» **EXERCISE AIM**
Below are some records; find each line that carries the word "blob" and copy it.

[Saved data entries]
****
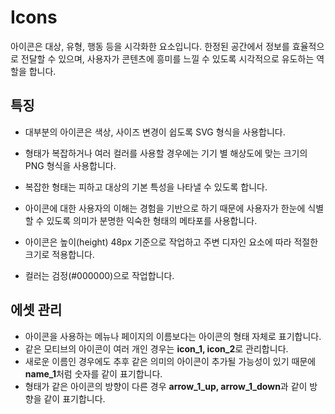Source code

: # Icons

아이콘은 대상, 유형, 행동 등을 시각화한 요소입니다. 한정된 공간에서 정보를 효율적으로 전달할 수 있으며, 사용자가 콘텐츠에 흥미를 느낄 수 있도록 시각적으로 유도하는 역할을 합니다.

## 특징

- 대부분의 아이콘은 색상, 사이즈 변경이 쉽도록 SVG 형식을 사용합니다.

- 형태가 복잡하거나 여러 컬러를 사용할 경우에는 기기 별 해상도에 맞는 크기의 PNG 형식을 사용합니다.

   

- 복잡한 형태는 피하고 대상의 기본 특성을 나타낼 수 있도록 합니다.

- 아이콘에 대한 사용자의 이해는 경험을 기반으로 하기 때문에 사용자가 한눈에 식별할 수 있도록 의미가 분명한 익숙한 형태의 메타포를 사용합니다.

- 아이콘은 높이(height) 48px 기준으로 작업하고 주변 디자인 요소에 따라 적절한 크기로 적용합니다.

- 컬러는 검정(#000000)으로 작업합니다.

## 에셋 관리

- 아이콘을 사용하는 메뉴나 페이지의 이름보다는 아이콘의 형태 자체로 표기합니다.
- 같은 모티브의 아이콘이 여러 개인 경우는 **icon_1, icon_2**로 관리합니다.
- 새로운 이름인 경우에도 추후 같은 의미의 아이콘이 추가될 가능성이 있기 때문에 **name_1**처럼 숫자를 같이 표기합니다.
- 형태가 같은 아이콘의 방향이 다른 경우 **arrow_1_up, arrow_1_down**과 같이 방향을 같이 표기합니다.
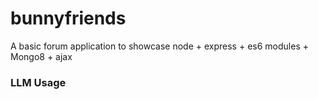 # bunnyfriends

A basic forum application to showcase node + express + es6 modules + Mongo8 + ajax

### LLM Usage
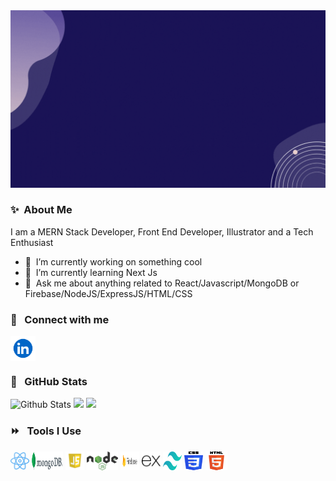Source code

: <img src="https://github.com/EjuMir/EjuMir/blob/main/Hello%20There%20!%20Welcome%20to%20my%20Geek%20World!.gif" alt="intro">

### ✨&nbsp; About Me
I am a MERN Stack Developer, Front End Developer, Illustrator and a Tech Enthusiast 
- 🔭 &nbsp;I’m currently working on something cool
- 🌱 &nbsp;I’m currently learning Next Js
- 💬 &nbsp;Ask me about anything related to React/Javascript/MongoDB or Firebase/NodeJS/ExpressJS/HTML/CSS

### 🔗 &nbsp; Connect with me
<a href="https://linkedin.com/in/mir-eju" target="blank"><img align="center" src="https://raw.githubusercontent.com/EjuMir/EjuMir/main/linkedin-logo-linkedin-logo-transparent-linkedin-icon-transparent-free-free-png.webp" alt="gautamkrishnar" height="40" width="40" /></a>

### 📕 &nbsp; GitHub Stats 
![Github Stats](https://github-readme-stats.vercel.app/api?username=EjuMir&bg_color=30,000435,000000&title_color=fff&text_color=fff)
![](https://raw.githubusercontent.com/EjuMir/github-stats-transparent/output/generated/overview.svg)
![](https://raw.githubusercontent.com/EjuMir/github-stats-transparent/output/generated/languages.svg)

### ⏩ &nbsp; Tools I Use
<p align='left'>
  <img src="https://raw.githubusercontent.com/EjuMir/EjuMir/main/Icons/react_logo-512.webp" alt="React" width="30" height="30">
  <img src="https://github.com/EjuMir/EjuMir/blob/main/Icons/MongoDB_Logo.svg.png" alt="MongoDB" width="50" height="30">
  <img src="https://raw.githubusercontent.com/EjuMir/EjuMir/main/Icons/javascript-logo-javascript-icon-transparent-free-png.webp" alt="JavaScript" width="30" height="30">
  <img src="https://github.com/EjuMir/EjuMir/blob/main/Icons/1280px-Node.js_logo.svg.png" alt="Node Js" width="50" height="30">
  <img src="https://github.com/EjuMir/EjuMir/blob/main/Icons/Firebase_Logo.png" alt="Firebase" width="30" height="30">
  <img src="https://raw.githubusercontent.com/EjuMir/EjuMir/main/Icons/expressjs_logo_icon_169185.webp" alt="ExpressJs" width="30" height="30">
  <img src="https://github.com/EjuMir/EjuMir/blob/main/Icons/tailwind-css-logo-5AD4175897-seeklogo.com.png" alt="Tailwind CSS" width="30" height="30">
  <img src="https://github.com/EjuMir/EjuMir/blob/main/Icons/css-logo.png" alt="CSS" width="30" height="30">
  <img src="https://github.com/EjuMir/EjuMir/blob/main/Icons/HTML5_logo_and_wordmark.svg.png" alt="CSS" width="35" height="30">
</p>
****
» **TASK RESULT**
: <img src="https://github.com/EjuMir/EjuMir/blob/main/Hello%20There%20!%20Welcome%20to%20my%20Geek%20World!.gif" alt="intro">
  <img src="https://github.com/EjuMir/EjuMir/blob/main/Icons/MongoDB_Logo.svg.png" alt="MongoDB" width="50" height="30">
  <img src="https://github.com/EjuMir/EjuMir/blob/main/Icons/1280px-Node.js_logo.svg.png" alt="Node Js" width="50" height="30">
  <img src="https://github.com/EjuMir/EjuMir/blob/main/Icons/Firebase_Logo.png" alt="Firebase" width="30" height="30">
  <img src="https://github.com/EjuMir/EjuMir/blob/main/Icons/tailwind-css-logo-5AD4175897-seeklogo.com.png" alt="Tailwind CSS" width="30" height="30">
  <img src="https://github.com/EjuMir/EjuMir/blob/main/Icons/css-logo.png" alt="CSS" width="30" height="30">
  <img src="https://github.com/EjuMir/EjuMir/blob/main/Icons/HTML5_logo_and_wordmark.svg.png" alt="CSS" width="35" height="30">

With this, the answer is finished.